(RECORDED INFORMATION Opens)

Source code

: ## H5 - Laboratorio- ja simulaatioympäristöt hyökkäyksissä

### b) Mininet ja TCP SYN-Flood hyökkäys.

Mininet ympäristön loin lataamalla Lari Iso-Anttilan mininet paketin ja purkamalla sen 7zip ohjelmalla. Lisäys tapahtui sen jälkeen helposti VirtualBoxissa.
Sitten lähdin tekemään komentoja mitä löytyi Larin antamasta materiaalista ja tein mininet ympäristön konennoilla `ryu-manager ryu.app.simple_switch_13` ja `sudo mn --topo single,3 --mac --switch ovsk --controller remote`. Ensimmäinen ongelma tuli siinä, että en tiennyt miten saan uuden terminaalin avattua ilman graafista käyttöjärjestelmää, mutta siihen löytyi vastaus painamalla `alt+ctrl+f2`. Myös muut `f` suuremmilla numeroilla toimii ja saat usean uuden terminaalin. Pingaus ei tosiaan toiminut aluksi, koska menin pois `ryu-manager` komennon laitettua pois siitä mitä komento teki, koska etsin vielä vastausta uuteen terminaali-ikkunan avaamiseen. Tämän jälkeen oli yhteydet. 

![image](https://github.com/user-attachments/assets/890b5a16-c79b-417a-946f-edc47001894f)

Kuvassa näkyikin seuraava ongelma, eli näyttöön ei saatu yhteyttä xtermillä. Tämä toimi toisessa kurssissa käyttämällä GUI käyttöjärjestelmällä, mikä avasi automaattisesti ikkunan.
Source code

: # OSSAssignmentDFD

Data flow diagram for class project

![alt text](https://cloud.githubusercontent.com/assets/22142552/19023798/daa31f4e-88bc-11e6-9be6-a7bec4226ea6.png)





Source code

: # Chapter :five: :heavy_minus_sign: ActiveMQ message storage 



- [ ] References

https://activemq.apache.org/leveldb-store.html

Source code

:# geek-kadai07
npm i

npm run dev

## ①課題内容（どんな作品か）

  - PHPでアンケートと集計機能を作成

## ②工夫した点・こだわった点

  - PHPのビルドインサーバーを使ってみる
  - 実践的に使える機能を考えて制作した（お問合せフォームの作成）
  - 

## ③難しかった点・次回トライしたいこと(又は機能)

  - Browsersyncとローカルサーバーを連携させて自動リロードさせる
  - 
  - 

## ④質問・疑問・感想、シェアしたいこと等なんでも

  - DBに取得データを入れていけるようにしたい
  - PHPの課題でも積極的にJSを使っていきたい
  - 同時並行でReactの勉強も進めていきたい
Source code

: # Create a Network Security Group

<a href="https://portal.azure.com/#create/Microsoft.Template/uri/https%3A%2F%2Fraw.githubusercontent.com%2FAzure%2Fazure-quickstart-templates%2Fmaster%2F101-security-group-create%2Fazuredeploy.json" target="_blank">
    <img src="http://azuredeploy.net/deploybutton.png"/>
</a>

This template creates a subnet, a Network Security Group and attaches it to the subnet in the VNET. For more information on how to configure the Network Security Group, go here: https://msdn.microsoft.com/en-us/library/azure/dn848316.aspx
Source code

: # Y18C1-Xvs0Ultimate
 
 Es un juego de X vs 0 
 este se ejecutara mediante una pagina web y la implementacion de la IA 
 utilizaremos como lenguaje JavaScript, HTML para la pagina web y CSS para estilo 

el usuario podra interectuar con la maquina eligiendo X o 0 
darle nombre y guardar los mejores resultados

(RECORDED INFORMATION Closes)

:: WORK ORDER ::
Note down each line above where the word "ympäristön" occurs.

:: EXERCISE RESPONSE ::
Mininet ympäristön loin lataamalla Lari Iso-Anttilan mininet paketin ja purkamalla sen 7zip ohjelmalla. Lisäys tapahtui sen jälkeen helposti VirtualBoxissa.
Sitten lähdin tekemään komentoja mitä löytyi Larin antamasta materiaalista ja tein mininet ympäristön konennoilla `ryu-manager ryu.app.simple_switch_13` ja `sudo mn --topo single,3 --mac --switch ovsk --controller remote`. Ensimmäinen ongelma tuli siinä, että en tiennyt miten saan uuden terminaalin avattua ilman graafista käyttöjärjestelmää, mutta siihen löytyi vastaus painamalla `alt+ctrl+f2`. Myös muut `f` suuremmilla numeroilla toimii ja saat usean uuden terminaalin. Pingaus ei tosiaan toiminut aluksi, koska menin pois `ryu-manager` komennon laitettua pois siitä mitä komento teki, koska etsin vielä vastausta uuteen terminaali-ikkunan avaamiseen. Tämän jälkeen oli yhteydet. 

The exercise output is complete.